Roma si presenta con Mastroianni nel cuore

Pedro Armocida

da Roma

A pochi giorni dalla conferenza stampa ufficiale, martedì prossimo all’Auditorium, l’attesa «Cinema. Festa internazionale di Roma» continua a centellinare sapientemente parte del suo palinsesto.

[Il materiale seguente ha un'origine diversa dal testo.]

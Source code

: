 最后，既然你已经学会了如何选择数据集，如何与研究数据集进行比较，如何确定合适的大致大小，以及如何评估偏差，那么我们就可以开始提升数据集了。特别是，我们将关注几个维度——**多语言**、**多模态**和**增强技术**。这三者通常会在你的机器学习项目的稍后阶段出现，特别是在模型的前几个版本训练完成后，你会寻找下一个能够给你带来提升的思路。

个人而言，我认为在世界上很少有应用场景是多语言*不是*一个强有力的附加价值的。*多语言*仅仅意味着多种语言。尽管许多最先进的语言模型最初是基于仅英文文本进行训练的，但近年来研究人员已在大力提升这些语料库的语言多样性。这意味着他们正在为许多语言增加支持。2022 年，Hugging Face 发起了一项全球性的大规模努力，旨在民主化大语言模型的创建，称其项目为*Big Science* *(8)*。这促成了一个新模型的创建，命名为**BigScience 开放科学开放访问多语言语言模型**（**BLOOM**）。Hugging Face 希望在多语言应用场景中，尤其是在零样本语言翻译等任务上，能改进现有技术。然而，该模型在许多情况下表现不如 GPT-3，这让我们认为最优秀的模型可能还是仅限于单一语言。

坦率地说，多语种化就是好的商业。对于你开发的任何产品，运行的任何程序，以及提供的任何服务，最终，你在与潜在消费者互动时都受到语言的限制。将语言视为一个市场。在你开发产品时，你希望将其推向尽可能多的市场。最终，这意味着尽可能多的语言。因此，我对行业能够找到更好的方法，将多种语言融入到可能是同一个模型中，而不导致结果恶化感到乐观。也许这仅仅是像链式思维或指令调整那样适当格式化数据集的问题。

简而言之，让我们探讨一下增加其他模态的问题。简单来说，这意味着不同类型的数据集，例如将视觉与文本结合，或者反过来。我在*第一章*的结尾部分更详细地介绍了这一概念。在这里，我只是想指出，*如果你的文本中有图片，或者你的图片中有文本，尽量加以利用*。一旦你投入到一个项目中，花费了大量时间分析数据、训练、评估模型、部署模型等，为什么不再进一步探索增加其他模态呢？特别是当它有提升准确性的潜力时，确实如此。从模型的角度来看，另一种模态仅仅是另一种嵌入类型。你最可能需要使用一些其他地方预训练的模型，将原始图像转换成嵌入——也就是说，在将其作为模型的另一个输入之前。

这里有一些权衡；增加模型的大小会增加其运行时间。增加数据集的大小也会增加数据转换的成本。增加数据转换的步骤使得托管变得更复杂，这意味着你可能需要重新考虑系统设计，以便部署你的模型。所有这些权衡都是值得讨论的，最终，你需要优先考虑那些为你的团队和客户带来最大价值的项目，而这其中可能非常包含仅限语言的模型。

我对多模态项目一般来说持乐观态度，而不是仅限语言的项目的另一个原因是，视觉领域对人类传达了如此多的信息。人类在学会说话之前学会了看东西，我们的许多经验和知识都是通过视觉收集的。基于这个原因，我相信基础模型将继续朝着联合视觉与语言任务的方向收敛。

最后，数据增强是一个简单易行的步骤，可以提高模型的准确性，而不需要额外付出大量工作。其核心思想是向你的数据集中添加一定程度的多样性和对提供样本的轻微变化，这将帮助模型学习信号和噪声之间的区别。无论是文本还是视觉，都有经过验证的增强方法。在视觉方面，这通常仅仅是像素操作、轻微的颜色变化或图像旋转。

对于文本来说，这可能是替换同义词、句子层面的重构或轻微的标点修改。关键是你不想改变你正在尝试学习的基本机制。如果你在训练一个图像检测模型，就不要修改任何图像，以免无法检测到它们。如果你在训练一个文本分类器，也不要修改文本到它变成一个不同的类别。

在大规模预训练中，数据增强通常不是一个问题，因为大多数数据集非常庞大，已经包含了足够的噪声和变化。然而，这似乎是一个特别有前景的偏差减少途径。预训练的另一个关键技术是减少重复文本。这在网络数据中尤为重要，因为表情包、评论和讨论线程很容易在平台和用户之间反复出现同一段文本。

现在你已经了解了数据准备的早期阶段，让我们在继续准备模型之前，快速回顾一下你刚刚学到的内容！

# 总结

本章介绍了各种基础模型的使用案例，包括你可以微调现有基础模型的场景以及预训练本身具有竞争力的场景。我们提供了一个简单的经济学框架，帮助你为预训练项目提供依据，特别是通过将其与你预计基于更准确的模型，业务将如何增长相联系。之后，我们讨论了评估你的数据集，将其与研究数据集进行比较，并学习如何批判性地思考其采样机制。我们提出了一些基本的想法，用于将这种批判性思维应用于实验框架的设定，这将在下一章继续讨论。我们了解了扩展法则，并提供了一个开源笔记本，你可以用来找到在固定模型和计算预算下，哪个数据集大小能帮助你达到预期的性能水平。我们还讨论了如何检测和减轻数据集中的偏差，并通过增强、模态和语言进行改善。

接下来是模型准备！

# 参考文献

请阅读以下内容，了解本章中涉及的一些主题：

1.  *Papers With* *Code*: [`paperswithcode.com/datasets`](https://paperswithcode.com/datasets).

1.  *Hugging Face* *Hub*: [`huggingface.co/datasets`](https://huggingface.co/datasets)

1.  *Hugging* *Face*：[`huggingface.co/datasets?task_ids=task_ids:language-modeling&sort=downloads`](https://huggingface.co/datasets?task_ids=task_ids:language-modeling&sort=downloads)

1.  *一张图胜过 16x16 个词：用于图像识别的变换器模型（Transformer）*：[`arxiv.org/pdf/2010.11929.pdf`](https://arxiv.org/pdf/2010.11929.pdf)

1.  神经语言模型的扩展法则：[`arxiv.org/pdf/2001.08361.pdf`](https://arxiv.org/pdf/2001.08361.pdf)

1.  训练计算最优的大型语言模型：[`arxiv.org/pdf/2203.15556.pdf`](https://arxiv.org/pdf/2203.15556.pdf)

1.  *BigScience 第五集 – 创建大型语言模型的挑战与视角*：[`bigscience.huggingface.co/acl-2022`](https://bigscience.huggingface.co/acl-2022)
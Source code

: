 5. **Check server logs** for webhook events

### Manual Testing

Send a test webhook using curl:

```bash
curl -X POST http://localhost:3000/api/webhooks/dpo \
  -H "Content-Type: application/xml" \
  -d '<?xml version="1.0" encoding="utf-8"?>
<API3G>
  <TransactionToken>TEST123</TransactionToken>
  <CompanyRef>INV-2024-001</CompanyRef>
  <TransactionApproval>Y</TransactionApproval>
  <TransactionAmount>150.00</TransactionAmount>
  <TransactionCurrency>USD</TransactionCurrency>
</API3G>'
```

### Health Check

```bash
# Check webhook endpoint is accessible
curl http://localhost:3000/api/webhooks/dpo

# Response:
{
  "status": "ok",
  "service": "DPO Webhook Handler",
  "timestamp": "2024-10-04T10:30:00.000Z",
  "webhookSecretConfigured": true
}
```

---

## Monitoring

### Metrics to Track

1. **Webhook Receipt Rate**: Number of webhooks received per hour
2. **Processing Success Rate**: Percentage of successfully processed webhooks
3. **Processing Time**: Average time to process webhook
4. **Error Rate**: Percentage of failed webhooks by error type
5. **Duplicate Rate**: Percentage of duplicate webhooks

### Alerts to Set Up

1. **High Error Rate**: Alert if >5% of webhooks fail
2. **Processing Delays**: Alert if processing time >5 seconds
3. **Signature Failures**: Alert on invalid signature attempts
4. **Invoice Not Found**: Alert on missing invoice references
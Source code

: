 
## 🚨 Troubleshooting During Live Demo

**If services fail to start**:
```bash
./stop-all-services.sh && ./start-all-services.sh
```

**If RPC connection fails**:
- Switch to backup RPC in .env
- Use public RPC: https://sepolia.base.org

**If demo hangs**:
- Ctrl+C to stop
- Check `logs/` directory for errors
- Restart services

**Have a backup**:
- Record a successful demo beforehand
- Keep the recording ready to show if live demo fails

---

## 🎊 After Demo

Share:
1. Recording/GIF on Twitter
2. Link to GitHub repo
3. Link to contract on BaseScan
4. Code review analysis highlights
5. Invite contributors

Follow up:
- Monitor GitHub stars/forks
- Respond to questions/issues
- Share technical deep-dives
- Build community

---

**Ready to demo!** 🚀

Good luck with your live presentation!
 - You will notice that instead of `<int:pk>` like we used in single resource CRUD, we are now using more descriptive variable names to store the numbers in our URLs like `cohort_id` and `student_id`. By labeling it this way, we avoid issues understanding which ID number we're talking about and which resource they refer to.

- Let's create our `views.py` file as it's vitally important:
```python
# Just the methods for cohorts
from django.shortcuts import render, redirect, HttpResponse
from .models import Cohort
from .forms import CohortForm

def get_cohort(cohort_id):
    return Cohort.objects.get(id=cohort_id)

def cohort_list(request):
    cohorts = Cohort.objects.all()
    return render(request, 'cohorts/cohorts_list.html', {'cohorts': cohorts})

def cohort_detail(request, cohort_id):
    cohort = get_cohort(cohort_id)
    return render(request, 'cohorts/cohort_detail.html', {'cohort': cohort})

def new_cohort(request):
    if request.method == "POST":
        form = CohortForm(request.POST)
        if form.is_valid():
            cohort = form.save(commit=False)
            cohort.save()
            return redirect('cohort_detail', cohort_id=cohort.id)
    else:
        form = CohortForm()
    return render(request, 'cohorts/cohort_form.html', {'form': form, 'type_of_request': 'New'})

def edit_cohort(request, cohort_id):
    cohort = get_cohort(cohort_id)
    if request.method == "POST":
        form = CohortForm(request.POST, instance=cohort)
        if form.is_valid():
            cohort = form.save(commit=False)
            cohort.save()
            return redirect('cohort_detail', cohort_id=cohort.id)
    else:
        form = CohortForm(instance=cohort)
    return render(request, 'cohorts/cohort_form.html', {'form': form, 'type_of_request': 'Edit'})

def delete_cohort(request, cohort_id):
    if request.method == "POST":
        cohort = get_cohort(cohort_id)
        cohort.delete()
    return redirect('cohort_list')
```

Così se la manifestazione fortemente voluta dal cinesindaco Walter Veltroni si snoda dal 13 al 21 ottobre, il giorno prima dell’apertura ci saranno due grandi eventi, uno al Teatro dell’Opera con Riccardo Muti a dirigere le musiche di Nino Rota alla presenza di Sean Connery a cui la Festa dedica un corposo omaggio, l’altro alla Casa del Cinema con l’inaugurazione dell'imponente retrospettiva dedicata a Marcello Mastroianni dal titolo L’eccezionalità di essere normali, accompagnata per l’occasione dalla riedizione della documentata biografia scritta da Matilde Hochkofler per Gremese.
A quasi dieci anni dalla sua scomparsa, avvenuta nel dicembre del ’96 a Parigi (città con cui aveva avviato un peculiare pendolarismo fin dal ’71), l’omaggio che Roma gli dedica, grazie all’appoggio della Cineteca Nazionale, di Cinecittà Holding e della Titanus, include ben 48 film tra gli oltre 132 interpretati. Felice Laudadio, curatore della rassegna nonché direttore della Casa del Cinema che ieri ha festeggiato i primi due felici anni di attività e che accoglierà anche una mostra fotografica dedicata all’attore (realizzata dal Centro Multimediale dell’Università di Pisa), spiega così la scelta dei titoli: «Sono i suoi più significativi tra i tanti, forse troppi, interpretati. Ma era lo stesso consapevole Marcello a confessare sorridendo d’aver voluto o dovuto accettare volontariamente anche delle “marchette”, parola sua. Queste non le abbiamo incluse». Poi ci sono quasi una decina di film di cui non esistono più le copie e quelli in cui Mastroianni è «solo» coprotagonista. Con una media di cinque proiezioni al giorno, si inizia alla grande la sera del 12 ottobre con due titoli felliniani (entrambi restaurati da Cinema Forever di Mediaset) Otto e mezzo e La dolce vita, film decisivo nella sua carriera che lo vedrà molte altre volte nei panni del latin lover dissipato. Un ricongiungimento ideale ma anche fisico grazie alla toponomastica romana che vede un «Largo Marcello Mastroianni» proprio di fronte alla Casa del Cinema e un «Largo Federico Fellini» a una cinquantina di metri di distanza, al culmine proprio della leggendaria Via Veneto della dolce vita.
Si prosegue poi con tutta la coinvolgente eterogeneità dei suoi ruoli alla presenza dei registi o dei colleghi con cui ha lavorato. Mario Monicelli lo ricorderà per I compagni e I soliti ignoti, Stefania Sandrelli per Divorzio all’italiana e Matrimonio all’italiana di Pietro Germi, Ettore Scola per, tra gli altri, Una giornata particolare e La terrazza, Paolo e Vittorio Taviani per Allonsanfan, Liliana Cavani per La pelle, Marco Bellocchio per Enrico IV, Francesca Archibugi per Verso sera e Roberto Faenza per Sostiene Pereira.
Infine verranno proposte decine di materiali televisivi raccolti da Rai Teche, oltre allo splendido film-confessione Marcello Mastroianni. Mi ricordo, sì io mi ricordo diretto dalla sua ultima compagna Anna Maria Tatò e le riprese dello spettacolo teatrale tratto da Le ultime lune di Furio Bordon (regia di Giulio Bosetti) con cui ha calcato le scene fino alla fine, riscuotendo uno straordinario successo di un pubblico affettuosamente ammirato.
Come si può ben vedere un percorso veramente unico nel nostro cinema, quello di un attore eclettico che quasi in punta di piedi è entrato nelle nostre vite riempiendo un immaginario collettivo comune accarezzato, per sempre, dalla sua voce flebile e gentile.